--- START ---
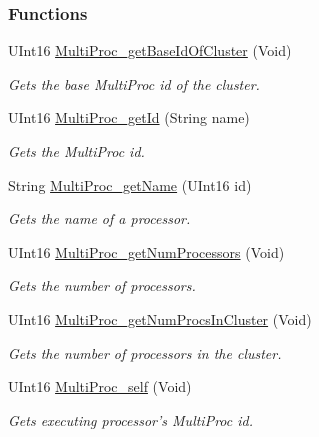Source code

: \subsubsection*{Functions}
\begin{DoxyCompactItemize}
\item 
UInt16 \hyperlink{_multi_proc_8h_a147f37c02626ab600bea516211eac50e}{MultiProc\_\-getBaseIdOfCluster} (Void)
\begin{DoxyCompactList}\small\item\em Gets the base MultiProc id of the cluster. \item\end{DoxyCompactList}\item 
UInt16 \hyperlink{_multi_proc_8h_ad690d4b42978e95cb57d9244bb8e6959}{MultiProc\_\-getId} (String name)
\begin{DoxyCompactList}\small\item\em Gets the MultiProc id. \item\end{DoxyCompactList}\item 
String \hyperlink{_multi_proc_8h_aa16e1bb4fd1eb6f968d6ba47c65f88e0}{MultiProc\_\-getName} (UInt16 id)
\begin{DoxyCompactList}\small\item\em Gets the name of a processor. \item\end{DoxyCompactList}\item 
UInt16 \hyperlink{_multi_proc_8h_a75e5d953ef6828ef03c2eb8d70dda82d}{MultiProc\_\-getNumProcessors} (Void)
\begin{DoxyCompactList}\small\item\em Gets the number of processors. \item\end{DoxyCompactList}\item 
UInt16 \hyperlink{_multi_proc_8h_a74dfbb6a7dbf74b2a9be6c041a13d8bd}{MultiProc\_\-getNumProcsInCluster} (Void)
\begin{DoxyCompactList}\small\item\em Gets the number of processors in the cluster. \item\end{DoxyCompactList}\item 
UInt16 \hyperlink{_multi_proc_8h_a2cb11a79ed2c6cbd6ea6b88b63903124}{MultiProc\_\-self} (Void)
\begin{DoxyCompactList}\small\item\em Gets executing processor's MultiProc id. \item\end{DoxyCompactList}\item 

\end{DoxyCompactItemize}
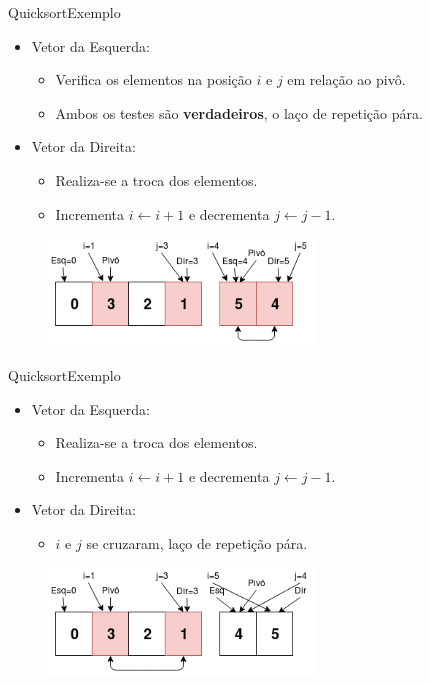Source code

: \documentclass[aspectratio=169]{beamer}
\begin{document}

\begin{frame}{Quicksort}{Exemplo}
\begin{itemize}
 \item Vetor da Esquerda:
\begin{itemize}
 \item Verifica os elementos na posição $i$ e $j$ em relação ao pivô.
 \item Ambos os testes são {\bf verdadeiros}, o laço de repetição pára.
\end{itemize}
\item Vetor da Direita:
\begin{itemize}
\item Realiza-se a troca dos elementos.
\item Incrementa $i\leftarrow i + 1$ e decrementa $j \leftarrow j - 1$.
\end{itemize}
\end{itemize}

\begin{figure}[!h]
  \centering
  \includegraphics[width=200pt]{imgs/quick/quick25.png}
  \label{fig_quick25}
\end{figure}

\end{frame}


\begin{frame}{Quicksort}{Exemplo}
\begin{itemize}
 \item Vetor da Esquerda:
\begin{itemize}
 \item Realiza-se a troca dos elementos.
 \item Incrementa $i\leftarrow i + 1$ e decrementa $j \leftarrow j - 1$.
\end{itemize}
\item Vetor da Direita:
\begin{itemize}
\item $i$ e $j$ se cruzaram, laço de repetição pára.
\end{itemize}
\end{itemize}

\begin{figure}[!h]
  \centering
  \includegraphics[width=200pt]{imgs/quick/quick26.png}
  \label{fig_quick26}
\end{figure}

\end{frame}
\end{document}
--- END ---
■ What the exercise asks: Across all lines of the data above, count those that contain the word "hyperlink", giving the number without further comment.

■ Response to the exercise: 6